Je n’ai pas lu le roman historique qui Hamnet est basé sur, mais l’auteur O’Farrell apporte des changements apparemment audacieux à son propre matériel aux côtés de son co-scénariste pour ce scénario, le réalisateur Zhao. Alors que le livre traverse la vie d’Agnès de manière non linéaire, Hamnet le film constitue un morceau de personnage calme et fragile raconté à partir du début chronologique de la cour, du mariage et de l’éloignement d’Agnès et Will.

À première vue, une fiction spéculative sur les origines de l’une des tragédies les plus vénérées du barde semblerait se chevaucher avec le légendaire chasseur de récompenses de Miramax, Shakespeare amoureux. Cette comédie romantique de 1998 crée de toutes pièces une romance imaginaire entre Shakespeare et une femme de la cour d’Elizabeth Ier ayant les idéaux du 20e siècle. À l’époque, cela s’est également avéré être une herbe à chat pour les électeurs des Oscars. Cependant, à part les deux films culminant sur la première fatidique d’un classique, je trouve Hamnet et la fan fiction Shakespeare de Miramax comme des expériences totalement différentes.
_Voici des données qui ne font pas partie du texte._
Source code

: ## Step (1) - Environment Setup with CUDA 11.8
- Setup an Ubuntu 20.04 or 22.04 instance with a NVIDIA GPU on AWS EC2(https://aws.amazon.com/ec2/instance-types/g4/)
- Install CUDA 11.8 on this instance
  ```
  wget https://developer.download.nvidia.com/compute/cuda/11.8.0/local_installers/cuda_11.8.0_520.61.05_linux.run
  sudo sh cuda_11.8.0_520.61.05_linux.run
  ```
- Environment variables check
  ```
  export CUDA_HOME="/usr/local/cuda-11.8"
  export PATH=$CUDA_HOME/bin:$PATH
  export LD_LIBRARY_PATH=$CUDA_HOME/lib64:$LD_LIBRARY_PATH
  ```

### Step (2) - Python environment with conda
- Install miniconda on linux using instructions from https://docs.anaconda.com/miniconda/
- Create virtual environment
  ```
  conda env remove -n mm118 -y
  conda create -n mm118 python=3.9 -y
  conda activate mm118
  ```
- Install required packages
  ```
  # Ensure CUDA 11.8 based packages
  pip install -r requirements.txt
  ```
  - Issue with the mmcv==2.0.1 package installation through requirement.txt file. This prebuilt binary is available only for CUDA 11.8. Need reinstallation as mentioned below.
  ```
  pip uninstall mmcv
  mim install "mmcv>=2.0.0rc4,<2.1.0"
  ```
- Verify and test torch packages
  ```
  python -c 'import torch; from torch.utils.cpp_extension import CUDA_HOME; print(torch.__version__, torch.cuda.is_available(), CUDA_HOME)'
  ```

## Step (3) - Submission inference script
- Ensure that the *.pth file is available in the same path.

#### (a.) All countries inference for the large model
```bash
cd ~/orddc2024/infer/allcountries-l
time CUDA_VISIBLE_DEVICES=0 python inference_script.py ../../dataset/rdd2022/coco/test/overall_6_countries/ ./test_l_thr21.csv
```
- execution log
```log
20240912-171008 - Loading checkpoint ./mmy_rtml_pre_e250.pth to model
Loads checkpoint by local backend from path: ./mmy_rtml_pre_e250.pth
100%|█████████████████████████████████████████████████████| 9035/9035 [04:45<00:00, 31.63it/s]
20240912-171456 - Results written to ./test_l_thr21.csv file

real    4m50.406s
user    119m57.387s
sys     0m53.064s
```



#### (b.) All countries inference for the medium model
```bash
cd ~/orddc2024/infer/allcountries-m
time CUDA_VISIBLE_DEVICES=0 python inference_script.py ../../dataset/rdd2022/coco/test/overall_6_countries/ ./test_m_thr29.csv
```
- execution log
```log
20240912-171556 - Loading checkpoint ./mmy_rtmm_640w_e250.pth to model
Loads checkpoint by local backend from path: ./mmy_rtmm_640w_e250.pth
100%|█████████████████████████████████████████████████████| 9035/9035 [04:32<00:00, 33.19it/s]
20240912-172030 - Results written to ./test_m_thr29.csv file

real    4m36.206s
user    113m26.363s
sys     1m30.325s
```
Alors que Hamnet C’est aussi une histoire d’amour, centrée sur la véritable biographie de la vie d’un auteur. Cela se définit aussi largement par son absence. Le film est l’histoire d’Agnès, et Buckley lui donne un sentiment de perte et de désir plus tactile et plus brut que ce que nous associons habituellement aux fictions du Barde. Buckley imprègne le protagoniste dans ses premières scènes d’un surnaturel enjoué, apparaissant plus à l’aise dans des alcôves boisées que dans la demeure de sa belle-mère détestée. Mais alors que son monde se réduit à trois enfants à la maison et des bouches à nourrir, sa vie et la mise en scène de Zhao trouvent peu de place pour la licence poétique et la grandeur des mythes que la plume de Shakespeare a répandus dans l’esprit anglais. En fait, ce n’est que lorsque la peste s’abat sur Stratford et qu’Agnès a le temps de se demander lequel de ses enfants il pourrait prendre que Zhao entretient la grandiloquence narrative de la scène. Dans un geste amer, le doux Hamnet semblerait conclure un accord avec les dieux ou les démons auxquels la peste obéit afin de lui ôter la vie au lieu de celle de sa sœur.
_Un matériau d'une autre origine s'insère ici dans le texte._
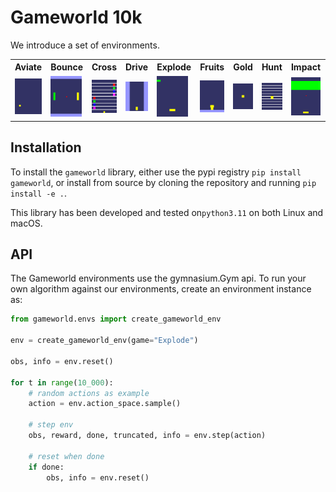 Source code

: # Gameworld 10k

We introduce a set of environments.  

<table>
<tr><th>Aviate</th><th>Bounce</th><th>Cross</th><th>Drive</th><th>Explode</th><th>Fruits</th><th>Gold</th><th>Hunt</th><th>Impact</th><th>Jump</th></tr>
<tr><td><img src=.github/videos/Aviate.gif width=50/></td><td><img src=.github/videos/Bounce.gif width=50/></td><td><img src=.github/videos/Cross.gif width=50/></td><td><img src=.github/videos/Drive.gif width=50/></td><td><img src=.github/videos/Explode.gif width=50/></td><td><img src=.github/videos/Fruits.gif width=50/></td><td><img src=.github/videos/Gold.gif width=50/></td><td><img src=.github/videos/Hunt.gif width=50/></td><td><img src=.github/videos/Impact.gif width=50/></td><td><img src=.github/videos/Jump.gif width=50/></td></tr>
</table>

## Installation

To install the `gameworld` library, either use the pypi registry `pip install gameworld`, or install from source by cloning the repository and running `pip install -e .`. 

This library has been developed and tested on`python3.11` on both Linux and macOS. 

## API

The Gameworld environments use the gymnasium.Gym api. To run your own algorithm against our environments, create an environment instance as:

```python
from gameworld.envs import create_gameworld_env

env = create_gameworld_env(game="Explode")

obs, info = env.reset()

for t in range(10_000):
    # random actions as example
    action = env.action_space.sample()

    # step env
    obs, reward, done, truncated, info = env.step(action)

    # reset when done
    if done:
        obs, info = env.reset()
```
Mais surtout, l’image suit les traces des œuvres les plus réussies de Zhao, notamment Pays nomade et Le cavalieren privilégiant la vraisemblance directe des affronts et des triomphes quotidiens pour révéler lentement son poids dramatique substantiel. D’une manière qui semble contrecarrer la façon dont l’histoire peut si facilement absoudre les hommes de leurs échecs conjugaux ou paternels – ou les omettre complètement – ​​Zhao et Buckley rendent monumentales les indignités tacites de la vie domestique.
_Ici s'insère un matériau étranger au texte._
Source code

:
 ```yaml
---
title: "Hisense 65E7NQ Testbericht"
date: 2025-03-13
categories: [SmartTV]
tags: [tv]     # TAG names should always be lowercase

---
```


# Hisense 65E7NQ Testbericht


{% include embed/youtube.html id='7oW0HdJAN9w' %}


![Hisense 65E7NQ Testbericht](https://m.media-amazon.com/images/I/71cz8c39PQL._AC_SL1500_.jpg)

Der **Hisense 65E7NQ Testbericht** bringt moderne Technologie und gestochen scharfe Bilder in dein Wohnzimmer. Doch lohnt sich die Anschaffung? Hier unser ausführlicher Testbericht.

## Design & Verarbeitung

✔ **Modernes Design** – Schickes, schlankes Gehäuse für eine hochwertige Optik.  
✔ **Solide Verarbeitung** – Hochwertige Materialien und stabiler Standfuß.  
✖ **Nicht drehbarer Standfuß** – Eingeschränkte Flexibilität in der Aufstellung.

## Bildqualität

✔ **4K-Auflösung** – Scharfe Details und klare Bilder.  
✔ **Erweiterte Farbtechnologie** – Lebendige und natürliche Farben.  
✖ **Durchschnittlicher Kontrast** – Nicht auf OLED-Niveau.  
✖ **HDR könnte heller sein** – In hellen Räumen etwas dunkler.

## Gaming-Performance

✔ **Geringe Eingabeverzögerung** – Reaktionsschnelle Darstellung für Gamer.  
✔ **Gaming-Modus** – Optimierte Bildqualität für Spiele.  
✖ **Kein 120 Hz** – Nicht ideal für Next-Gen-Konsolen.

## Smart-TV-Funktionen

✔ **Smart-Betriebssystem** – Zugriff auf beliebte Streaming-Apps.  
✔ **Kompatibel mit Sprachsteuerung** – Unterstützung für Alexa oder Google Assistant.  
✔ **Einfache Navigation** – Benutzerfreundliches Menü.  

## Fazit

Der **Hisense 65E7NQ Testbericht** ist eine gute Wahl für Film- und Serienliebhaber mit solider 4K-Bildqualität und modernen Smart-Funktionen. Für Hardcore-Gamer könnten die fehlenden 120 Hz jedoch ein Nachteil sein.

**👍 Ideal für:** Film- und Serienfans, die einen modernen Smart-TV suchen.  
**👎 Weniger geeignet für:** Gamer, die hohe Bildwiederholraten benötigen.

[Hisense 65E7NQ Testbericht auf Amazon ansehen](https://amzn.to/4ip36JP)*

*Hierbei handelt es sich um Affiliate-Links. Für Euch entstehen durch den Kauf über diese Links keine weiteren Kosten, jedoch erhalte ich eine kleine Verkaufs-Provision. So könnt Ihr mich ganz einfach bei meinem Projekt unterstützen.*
L’équilibre de Buckley entre l’intime et les émotions les plus opératiques s’avère hypnotique, ouvrant la voie à un troisième acte qui transcende finalement après qu’Agnès soit invitée dans la tête de son mari. C’est là que son artifice entre en collision frontale avec sa réalité.

Dans le rôle du maître dramaturge, Mescal retrouve également une humilité et un dégoût de soi qui pourraient être étrangers à certains des érudits les plus dévoués, ou du moins aux fans du riff plus fringant de Joseph Fiennes sur le personnage. Mais la lumière qui s’estompe dans son sourire enfantin cède la place à un mécontentement hivernal qui sonne juste pour un homme qui a transformé ses réflexions suicidaires en le monologue le plus célèbre de la langue anglaise. Et c’est lorsqu’il s’agit de monter ce discours sur scène que Hamnet tire le meilleur parti d’Hollywood, en élaborant sa thèse sur Hamletde manière assez concluante, jusqu’au casting de Shakespeare de quelqu’un qui ressemble remarquablement à son fils perdu (Noah Jupe, frère du jeune acteur Jacobi Jupe) dans le rôle du Danois vacillant. Néanmoins, c’est la façon dont ces détails sont traités à travers l’œil d’une mère et le sentiment de propriété d’une femme sur le matériel source librement adapté, qui permet à Buckley et Hamnet pour monter leur crescendo émotionnel. Un morceau de personnage tranquille devient enfin assourdissant.

Hamnet ouvre ses portes le 27 novembre aux États-Unis et le 9 janvier au Royaume-Uni.